The 2023 ASHE Annual Conference will be held on the traditional homelands of the Dakota/Lakota/Nakota and Anishinaabe (Ojibwe) in the city of Minneapolis (Dakota “minne” meaning water + Greek “opolis” meaning city), the state of Minnesota (Mni-sota makoce, Dakota for land of smokey water). The Twin Cities (Minneapolis and St. Paul) are home to a diverse community including the largest Karen (South Myanmar) and Somali populations in the U.S., the second largest Hmong population, and significant indigenous and Mexican populations call the Twin Cities home, along with many others. 

As the 2023 Co-Chairs, we gratefully embrace and build on the paths set before us. We plan to offer opportunities that facilitate place-based awareness through locally-based learning experiences. Thus, while cold temperatures and Prince’s Purple Rain may come to mind before advocacy and activism, as LCEC Co-Chairs, we want to highlight that the Twin Cities metro area has long been a site for those whose interests lie in fighting for equity. For example, in response to discrimination and decades of inequitable Federal Indian policy, the American Indian Movement (AIM) was formed in Minneapolis in 1968 and soon became a nationwide movement. AIM members came together in Minneapolis and elsewhere to discuss the critical issues restraining their lives and to take control of their destinies. We look forward to collectively learning and sharing more about how the AIM movement addressed the reclamation of land, fought against high unemployment, slum housing, and broken treaty rights—all perpetuated by racism.

Minneapolis, as we will all learn, is a space of radical coalition. For example, activist groups including the abolition work of MPD150, Communities United Against Police Brutality, and Black Lives Matter Minnesota, have followed and worked with AIM’s fight for social justice. It is important to note that this racial justice work has been ongoing since and even before the 1960s. However, the recent murders of Philando Castile (2016) and George Floyd (2020) among others brought heightened attention to the injustices forced on communities of color in Minnesota.

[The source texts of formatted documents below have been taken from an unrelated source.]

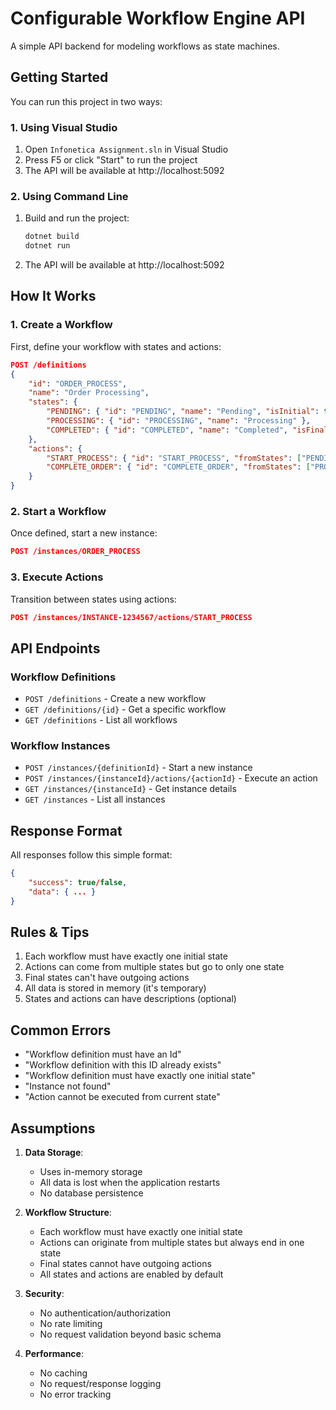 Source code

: # Configurable Workflow Engine API

A simple API backend for modeling workflows as state machines.

## Getting Started

You can run this project in two ways:

### 1. Using Visual Studio
1. Open `Infonetica Assignment.sln` in Visual Studio
2. Press F5 or click "Start" to run the project
3. The API will be available at http://localhost:5092

### 2. Using Command Line
1. Build and run the project:
   ```bash
   dotnet build
   dotnet run
   ```
2. The API will be available at http://localhost:5092

## How It Works

### 1. Create a Workflow
First, define your workflow with states and actions:

```json
POST /definitions
{
    "id": "ORDER_PROCESS",
    "name": "Order Processing",
    "states": {
        "PENDING": { "id": "PENDING", "name": "Pending", "isInitial": true },
        "PROCESSING": { "id": "PROCESSING", "name": "Processing" },
        "COMPLETED": { "id": "COMPLETED", "name": "Completed", "isFinal": true }
    },
    "actions": {
        "START_PROCESS": { "id": "START_PROCESS", "fromStates": ["PENDING"], "toState": "PROCESSING" },
        "COMPLETE_ORDER": { "id": "COMPLETE_ORDER", "fromStates": ["PROCESSING"], "toState": "COMPLETED" }
    }
}
```

### 2. Start a Workflow
Once defined, start a new instance:

```json
POST /instances/ORDER_PROCESS
```

### 3. Execute Actions
Transition between states using actions:

```json
POST /instances/INSTANCE-1234567/actions/START_PROCESS
```

## API Endpoints

### Workflow Definitions
- `POST /definitions` - Create a new workflow
- `GET /definitions/{id}` - Get a specific workflow
- `GET /definitions` - List all workflows

### Workflow Instances
- `POST /instances/{definitionId}` - Start a new instance
- `POST /instances/{instanceId}/actions/{actionId}` - Execute an action
- `GET /instances/{instanceId}` - Get instance details
- `GET /instances` - List all instances

## Response Format

All responses follow this simple format:

```json
{
    "success": true/false,
    "data": { ... }
}
```

## Rules & Tips

1. Each workflow must have exactly one initial state
2. Actions can come from multiple states but go to only one state
3. Final states can't have outgoing actions
4. All data is stored in memory (it's temporary)
5. States and actions can have descriptions (optional)

## Common Errors

- "Workflow definition must have an Id"
- "Workflow definition with this ID already exists"
- "Workflow definition must have exactly one initial state"
- "Instance not found"
- "Action cannot be executed from current state"

## Assumptions

1. **Data Storage**:
   - Uses in-memory storage
   - All data is lost when the application restarts
   - No database persistence

2. **Workflow Structure**:
   - Each workflow must have exactly one initial state
   - Actions can originate from multiple states but always end in one state
   - Final states cannot have outgoing actions
   - All states and actions are enabled by default

3. **Security**:
   - No authentication/authorization
   - No rate limiting
   - No request validation beyond basic schema

4. **Performance**:
   - No caching
   - No request/response logging
   - No error tracking
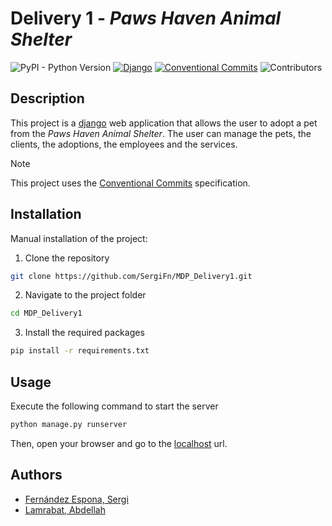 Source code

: <!-- <h1 align="center">Joint Project</h1> -->

# Delivery 1 - _Paws Haven Animal Shelter_

![PyPI - Python Version](https://img.shields.io/pypi/pyversions/django?style=plastic)
[![Django](https://img.shields.io/badge/django-5.0.3-green.svg?style=plastic)](https://djangoproject.com)
[![Conventional Commits](https://img.shields.io/badge/Conventional%20Commits-1.0.0-%23FE5196?logo=conventionalcommits&logoColor=white)](https://conventionalcommits.org)
![Contributors](https://img.shields.io/badge/contributors-2-g?style=plastic)

## Description

This project is a [django](https://www.djangoproject.com/) web application that allows the user to adopt a pet from the _Paws Haven Animal Shelter_. 
The user can manage the pets, the clients, the adoptions, the employees and the services. 


> [!NOTE]  
> This project uses the [Conventional Commits](https://www.conventionalcommits.org/en/v1.0.0/) specification.

## Installation

Manual installation of the project:

1. Clone the repository

```bash
git clone https://github.com/SergiFn/MDP_Delivery1.git
```

2. Navigate to the project folder

```bash
cd MDP_Delivery1
```

3. Install the required packages

```bash
pip install -r requirements.txt
```

## Usage

Execute the following command to start the server

```bash
python manage.py runserver
```

Then, open your browser and go to the [localhost](http://127.0.0.1:8080/) url.


## Authors

- [Fernández Espona, Sergi](https://github.com/SergiFn)
- [Lamrabat, Abdellah](https://github.com/AbdeDevs) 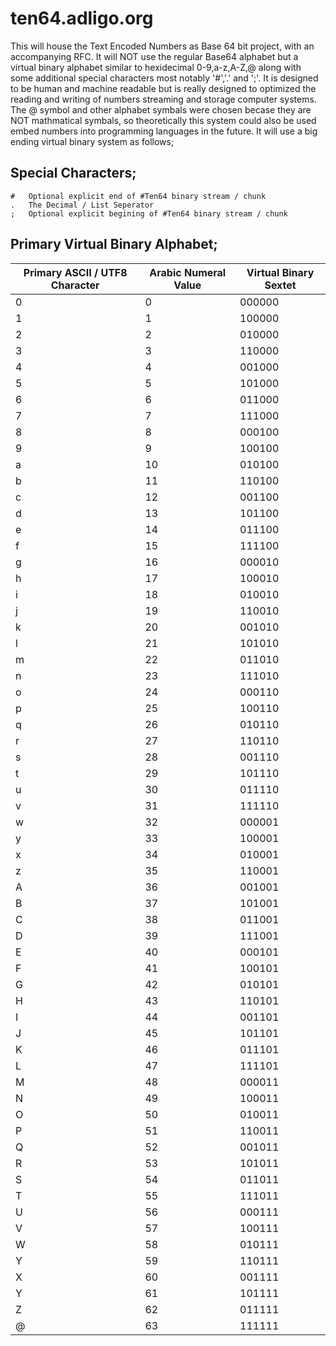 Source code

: # ten64.adligo.org
This will house the Text Encoded Numbers as Base 64 bit project, with an accompanying RFC.   It will NOT use the regular Base64 alphabet but a virtual binary alphabet similar to hexidecimal 0-9,a-z,A-Z,@ along with some additional special characters most notably '#','.' and ';'.  It is designed to be human and machine readable but is really designed to optimized the reading and writing of numbers streaming and storage computer systems.  The @ symbol and other alphabet symbals were chosen becase they are NOT mathmatical symbals, so theoretically this system could also be used embed numbers into programming languages in the future.
  It will use a big ending virtual binary system as follows;

## Special Characters;
```
#   Optional explicit end of #Ten64 binary stream / chunk
.   The Decimal / List Seperator
;   Optional explicit begining of #Ten64 binary stream / chunk
```

## Primary Virtual Binary Alphabet;
| Primary ASCII / UTF8 Character   |  Arabic Numeral Value |  Virtual Binary Sextet  | 
|----------------------------------|-----------------------|-------------------------|
| 0                                |  0                    | 000000                  |
| 1                                |  1                    | 100000                  |
| 2                                |  2                    | 010000                  |
| 3                                |  3                    | 110000                  |
| 4                                |  4                    | 001000                  |
| 5                                |  5                    | 101000                  |
| 6                                |  6                    | 011000                  |
| 7                                |  7                    | 111000                  |
| 8                                |  8                    | 000100                  |
| 9                                |  9                    | 100100                  |
| a                                |  10                   | 010100                  |
| b                                |  11                   | 110100                  |
| c                                |  12                   | 001100                  |
| d                                |  13                   | 101100                  |
| e                                |  14                   | 011100                  |
| f                                |  15                   | 111100                  |
| g                                |  16                   | 000010                  |
| h                                |  17                   | 100010                  |
| i                                |  18                   | 010010                  |
| j                                |  19                   | 110010                  |
| k                                |  20                   | 001010                  |
| l                                |  21                   | 101010                  |
| m                                |  22                   | 011010                  |
| n                                |  23                   | 111010                  |
| o                                |  24                   | 000110                  |
| p                                |  25                   | 100110                  |
| q                                |  26                   | 010110                  |
| r                                |  27                   | 110110                  |
| s                                |  28                   | 001110                  |
| t                                |  29                   | 101110                  |
| u                                |  30                   | 011110                  |
| v                                |  31                   | 111110                  |
| w                                |  32                   | 000001                  |
| y                                |  33                   | 100001                  |
| x                                |  34                   | 010001                  |
| z                                |  35                   | 110001                  |
| A                                |  36                   | 001001                  |
| B                                |  37                   | 101001                  |
| C                                |  38                   | 011001                  |
| D                                |  39                   | 111001                  |
| E                                |  40                   | 000101                  |
| F                                |  41                   | 100101                  |
| G                                |  42                   | 010101                  |
| H                                |  43                   | 110101                  |
| I                                |  44                   | 001101                  |
| J                                |  45                   | 101101                  |
| K                                |  46                   | 011101                  |
| L                                |  47                   | 111101                  |
| M                                |  48                   | 000011                  |
| N                                |  49                   | 100011                  |
| O                                |  50                   | 010011                  |
| P                                |  51                   | 110011                  |
| Q                                |  52                   | 001011                  |
| R                                |  53                   | 101011                  |
| S                                |  54                   | 011011                  |
| T                                |  55                   | 111011                  |
| U                                |  56                   | 000111                  |
| V                                |  57                   | 100111                  |
| W                                |  58                   | 010111                  |
| Y                                |  59                   | 110111                  |
| X                                |  60                   | 001111                  |
| Y                                |  61                   | 101111                  |
| Z                                |  62                   | 011111                  |
| @                                |  63                   | 111111                  |

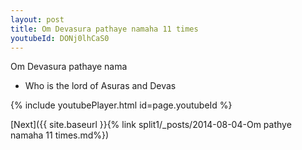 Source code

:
 ```yaml
---
layout: post
title: Om Devasura pathaye namaha 11 times
youtubeId: DONj0lhCaS0
---
```

 
 
Om Devasura pathaye nama 
 
 -  Who is the lord of Asuras and Devas 
 
  
 
  
 
 
 
 
 
 


{% include youtubePlayer.html id=page.youtubeId %}
 
[Next]({{ site.baseurl }}{% link  split1/_posts/2014-08-04-Om pathye namaha 11 times.md%})
 
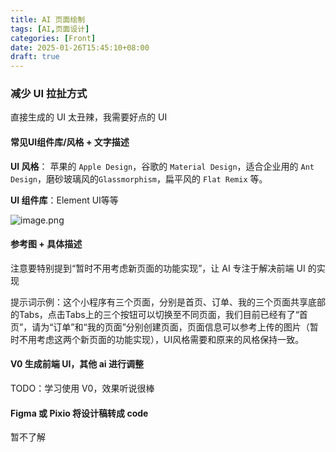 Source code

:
 ```yaml
---
title: AI 页面绘制
tags: [AI,页面设计]
categories: [Front]
date: 2025-01-26T15:45:10+08:00
draft: true
---
```

### 减少 UI 拉扯方式

直接生成的 UI 太丑辣，我需要好点的 UI

#### 常见UI组件库/风格 + 文字描述

**UI 风格**： 苹果的 `Apple Design`，谷歌的 `Material Design`，适合企业用的 `Ant Design`，磨砂玻璃风的`Glassmorphism`，扁平风的 `Flat Remix` 等。

**UI 组件库**：Element UI等等

![image.png](https://img.simi.host/20250126163118.png)

#### 参考图 + 具体描述

注意要特别提到“暂时不用考虑新页面的功能实现”，让 AI 专注于解决前端 UI 的实现

提示词示例：这个小程序有三个页面，分别是首页、订单、我的三个页面共享底部的Tabs，点击Tabs上的三个按钮可以切换至不同页面，我们目前已经有了“首页”，请为“订单”和“我的页面”分别创建页面，页面信息可以参考上传的图片（暂时不用考虑这两个新页面的功能实现），UI风格需要和原来的风格保持一致。

#### V0 生成前端 UI，其他 ai 进行调整

TODO：学习使用 V0，效果听说很棒

#### Figma 或 Pixio 将设计稿转成 code

暂不了解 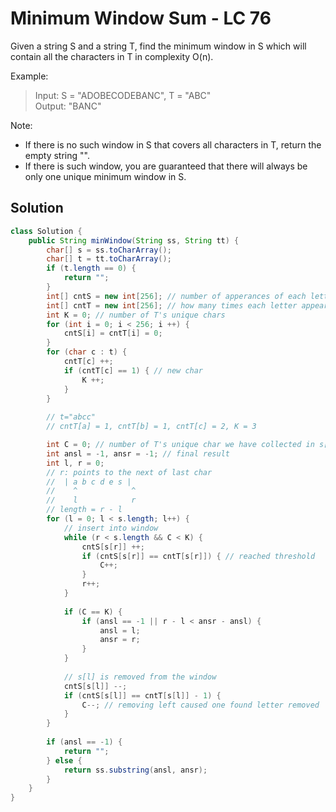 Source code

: # Minimum Window Sum - LC 76
Given a string S and a string T, find the minimum window in S which will contain all the characters in T in complexity O(n).

Example:

>Input: S = "ADOBECODEBANC", T = "ABC"\
>Output: "BANC"

Note:
* If there is no such window in S that covers all characters in T, return the empty string "".
* If there is such window, you are guaranteed that there will always be only one unique minimum window in S.

## Solution
```java
class Solution {
	public String minWindow(String ss, String tt) {
		char[] s = ss.toCharArray();
		char[] t = tt.toCharArray();
		if (t.length == 0) {
			return "";
		}
		int[] cntS = new int[256]; // number of apperances of each letter in window
		int[] cntT = new int[256]; // how many times each letter appear in T
		int K = 0; // number of T's unique chars
		for (int i = 0; i < 256; i ++) {
			cntS[i] = cntT[i] = 0;
		}
		for (char c : t) {
			cntT[c] ++;
			if (cntT[c] == 1) { // new char
				K ++;
			}
		}
		
		// t="abcc"
		// cntT[a] = 1, cntT[b] = 1, cntT[c] = 2, K = 3

		int C = 0; // number of T's unique char we have collected in s[l..r-1]
		int ansl = -1, ansr = -1; // final result
		int l, r = 0;
		// r: points to the next of last char
		//  | a b c d e s |
		//    ^            ^
		//    l            r
		// length = r - l
		for (l = 0; l < s.length; l++) {
			// insert into window
			while (r < s.length && C < K) {
				cntS[s[r]] ++;
				if (cntS[s[r]] == cntT[s[r]]) { // reached threshold
					C++;
				}
				r++;
			}
			
			if (C == K) {
				if (ansl == -1 || r - l < ansr - ansl) {
					ansl = l;
					ansr = r;
				}
			}
			
			// s[l] is removed from the window
			cntS[s[l]] --;
			if (cntS[s[l]] == cntT[s[l]] - 1) {
				C--; // removing left caused one found letter removed
			}
		}
		
		if (ansl == -1) {
			return "";
		} else {
			return ss.substring(ansl, ansr);
		}
	}
}
``` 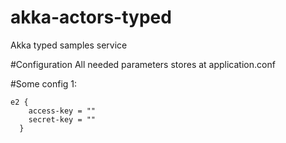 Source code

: # akka-actors-typed

Akka typed samples service 	

#Configuration
All needed parameters stores at application.conf


#Some config 1:

```
e2 {
    access-key = ""
    secret-key = ""
  }
```


   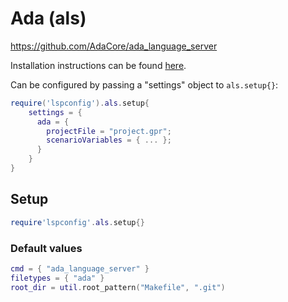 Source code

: # Ada (als)

https://github.com/AdaCore/ada_language_server

Installation instructions can be found [here](https://github.com/AdaCore/ada_language_server#Install).

Can be configured by passing a "settings" object to `als.setup{}`:

```lua
require('lspconfig').als.setup{
    settings = {
      ada = {
        projectFile = "project.gpr";
        scenarioVariables = { ... };
      }
    }
}
```


## Setup

```lua
require'lspconfig'.als.setup{}
```


### Default values

```lua
cmd = { "ada_language_server" }
filetypes = { "ada" }
root_dir = util.root_pattern("Makefile", ".git")
```




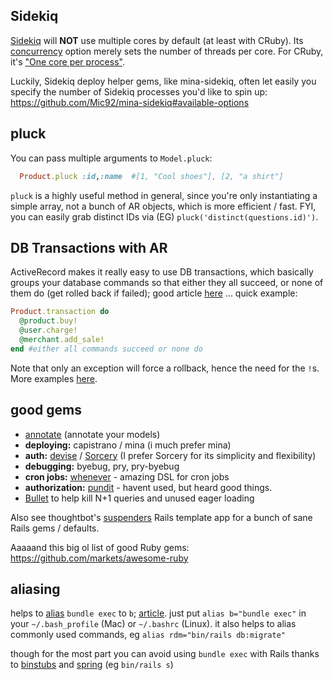 ## Sidekiq

[Sidekiq](https://github.com/mperham/sidekiq) will **NOT** use multiple cores by default (at least with CRuby).  Its [concurrency](https://github.com/mperham/sidekiq/wiki/Advanced-Options#concurrency) option merely sets the number of threads per core.  For CRuby, it's ["One core per process"](https://github.com/mperham/sidekiq/issues/1244#issuecomment-26136518).

Luckily, Sidekiq deploy helper gems, like mina-sidekiq, often let easily you specify the number of Sidekiq processes you'd like to spin up: https://github.com/Mic92/mina-sidekiq#available-options

## pluck

You can pass multiple arguments to `Model.pluck`:

``` ruby 
  Product.pluck :id,:name  #[1, "Cool shoes"], [2, "a shirt"]
```

`pluck` is a highly useful method in general, since you're only instantiating a simple array, not a bunch of AR objects, which is more efficient / fast.  FYI, you can easily grab distinct IDs via (EG) `pluck('distinct(questions.id)')`.

## DB Transactions with AR

ActiveRecord makes it really easy to use DB transactions, which basically groups your database commands so that either they all succeed, or none of them do (get rolled back if failed); good article [here](http://vaidehijoshi.github.io/blog/2015/08/18/safer-sql-using-activerecord-transactions/) ... quick example:

``` ruby
Product.transaction do
  @product.buy!
  @user.charge!
  @merchant.add_sale!
end #either all commands succeed or none do
```

Note that only an exception will force a rollback, hence the need for the `!`s.  More examples [here](http://api.rubyonrails.org/classes/ActiveRecord/Transactions/ClassMethods.html).

## good gems

* [annotate](https://github.com/ctran/annotate_models) (annotate your models)
* **deploying:** capistrano / mina (i much prefer mina)
* **auth:** [devise](https://github.com/plataformatec/devise) / [Sorcery](https://github.com/Sorcery/sorcery) (I prefer Sorcery for its simplicity and flexibility)
* **debugging:** byebug, pry, pry-byebug
* **cron jobs:** [whenever](https://github.com/javan/whenever) - amazing DSL for cron jobs
* **authorization:** [pundit](https://github.com/elabs/pundit) - havent used, but heard good things.
* [Bullet](https://github.com/flyerhzm/bullet) to help kill N+1 queries and unused eager loading

Also see thoughtbot's [suspenders](https://github.com/thoughtbot/suspenders) Rails template app for a bunch of sane Rails gems / defaults.

Aaaaand this big ol list of good Ruby gems: https://github.com/markets/awesome-ruby

## aliasing

helps to [alias](https://en.wikipedia.org/wiki/Alias_(command)) `bundle exec` to `b`; [article](https://coderwall.com/p/my5veg/shell-alias-to-stop-writing-bundle-exec).  just put `alias b="bundle exec"` in your `~/.bash_profile` (Mac) or `~/.bashrc` (Linux).  it also helps to alias commonly used commands, eg `alias rdm="bin/rails db:migrate"`

though for the most part you can avoid using `bundle exec` with Rails thanks to [binstubs](https://github.com/rbenv/rbenv/wiki/Understanding-binstubs) and [spring](https://github.com/rails/spring) (eg `bin/rails s`)
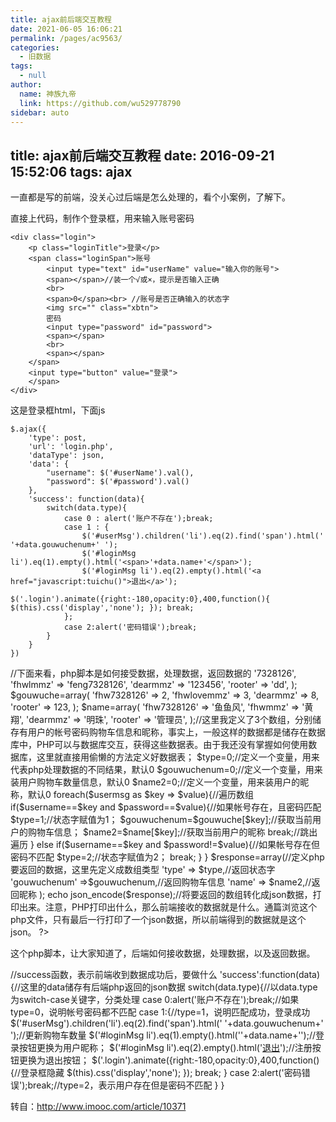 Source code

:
 ```yaml
---
title: ajax前后端交互教程
date: 2021-06-05 16:06:21
permalink: /pages/ac9563/
categories: 
  - 旧数据
tags: 
  - null
author: 
  name: 神族九帝
  link: https://github.com/wu529778790
sidebar: auto
---
```

title: ajax前后端交互教程
date: 2016-09-21 15:52:06
tags: ajax
---


一直都是写的前端，没关心过后端是怎么处理的，看个小案例，了解下。

<!--more-->

直接上代码，制作个登录框，用来输入账号密码

    <div class="login">
        <p class="loginTitle">登录</p>
        <span class="loginSpan">账号
            <input type="text" id="userName" value="输入你的账号">
            <span></span>//装一个√或×，提示是否输入正确
            <br>
            <span>0</span><br> //账号是否正确输入的状态字
            <img src="" class="xbtn">
            密码
            <input type="password" id="password">
            <span></span>
            <br>
            <span></span>
        </span>
        <input type="button" value="登录">
        </span>
    </div>


这是登录框html，下面js

    $.ajax({
        'type': post,
        'url': 'login.php',
        'dataType': json,
        'data': {
            "username": $('#userName').val(),
            "password": $('#password').val()
        },
        'success': function(data){
            switch(data.type){
                case 0 : alert('账户不存在');break;
                case 1 : {
                    $('#userMsg').children('li').eq(2).find('span').html(' '+data.gouwuchenum+' '); 
                    $('#loginMsg li').eq(1).empty().html('<span>'+data.name+'</span>'); 
                    $('#loginMsg li').eq(2).empty().html('<a href="javascript:tuichu()">退出</a>');
                    $('.login').animate({right:-180,opacity:0},400,function(){ $(this).css('display','none'); }); break;
                };
                case 2:alert('密码错误');break;
            }
        }
    })

//下面来看，php脚本是如何接受数据，处理数据，返回数据的
    <?php
        $username=$_POST['username'];
        $password=$_POST['password'];//根据不同的方法，php会把接收的数据储存在$_POST/$_GET这样的全局变量中，前面的ajax我们用的是post方法，所以这里用$_POST接收数据
        $usermsg =array(
            'fhw7328126' => '7328126',
            'fhwlmmz' => 'feng7328126',
            'dearmmz' => '123456',
            'rooter' => 'dd',
        );
        $gouwuche=array(
            'fhw7328126' => 2,
            'fhwlovemmz' => 3,
            'dearmmz' => 8,
            'rooter' => 123,
        );
        $name=array(
            'fhw7328126' => '鱼鱼风',
            'fhwmmz' => '黄翔',
            'dearmmz' => '明珠',
            'rooter' => '管理员',
        );//这里我定义了3个数组，分别储存有用户的帐号密码购物车信息和昵称，事实上，一般这样的数据都是储存在数据库中，PHP可以与数据库交互，获得这些数据表。由于我还没有掌握如何使用数据库，这里就直接用偷懒的方法定义好数据表；
        $type=0;//定义一个变量，用来代表php处理数据的不同结果，默认0
        $gouwuchenum=0;//定义一个变量，用来装用户购物车数量信息，默认0
        $name2=0;//定义一个变量，用来装用户的昵称，默认0
        foreach($usermsg as $key => $value){//遍历数组
            if($username==$key and $password==$value){//如果帐号存在，且密码匹配
                $type=1;//状态字赋值为1；
                $gouwuchenum=$gouwuche[$key];//获取当前用户的购物车信息；
                $name2=$name[$key];//获取当前用户的昵称
                break;//跳出遍历
            }
            else if($username==$key and $password!=$value){//如果帐号存在但密码不匹配
                $type=2;//状态字赋值为2；
                break;
            }
        }
        $response=array(//定义php要返回的数据，这里先定义成数组类型
            'type' => $type,//返回状态字
            'gouwuchenum' =>$gouwuchenum,//返回购物车信息
            'name' => $name2,//返回昵称
        );
        echo json_encode($response);//将要返回的数组转化成json数据，打印出来。注意，PHP打印出什么，那么前端接收的数据就是什么。通篇浏览这个php文件，只有最后一行打印了一个json数据，所以前端得到的数据就是这个json。
    ?>


这个php脚本，让大家知道了，后端如何接收数据，处理数据，以及返回数据。

//success函数，表示前端收到数据成功后，要做什么
    'success':function(data){//这里的data储存有后端php返回的json数据
            switch(data.type){//以data.type为switch-case关键字，分类处理
                case 0:alert('账户不存在');break;//如果type=0，说明帐号密码都不匹配
                case 1:{//type=1，说明匹配成功，登录成功
                    $('#userMsg').children('li').eq(2).find('span').html(' '+data.gouwuchenum+' ');//更新购物车数量
                    $('#loginMsg li').eq(1).empty().html('<span>'+data.name+'</span>');//登录按钮更换为用户昵称；
                    $('#loginMsg li').eq(2).empty().html('<a href="javascript:tuichu()">退出</a>');//注册按钮更换为退出按钮；
                    $('.login').animate({right:-180,opacity:0},400,function(){//登录框隐藏
                        $(this).css('display','none');
                    });
                    break;
                }
                case 2:alert('密码错误');break;//type=2，表示用户存在但是密码不匹配
            }
        }


转自：http://www.imooc.com/article/10371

Keeping all of this in our minds and hearts has led us to think more about: What is higher education’s role in creating and sharing knowledge that can be used to advocate for justice in the communities where we live, work, and visit? How do we ensure that our research is helpful, not harmful and not extractive? How can we make our work relevant to practitioners who are leading the fights for justice in our communities? It is with these questions in mind that we plan to shape the activities of the 2023 LCEC. 

We encourage 2023 ASHE conference proposal submitters and attendees to be purposeful and consider how higher education can be used to advocate for equity and justice. While we want everyone to enjoy the beautiful city of Minneapolis, let’s not forget that it is home to some of the greatest racial disparities and a long ongoing fight for racial justice in the country.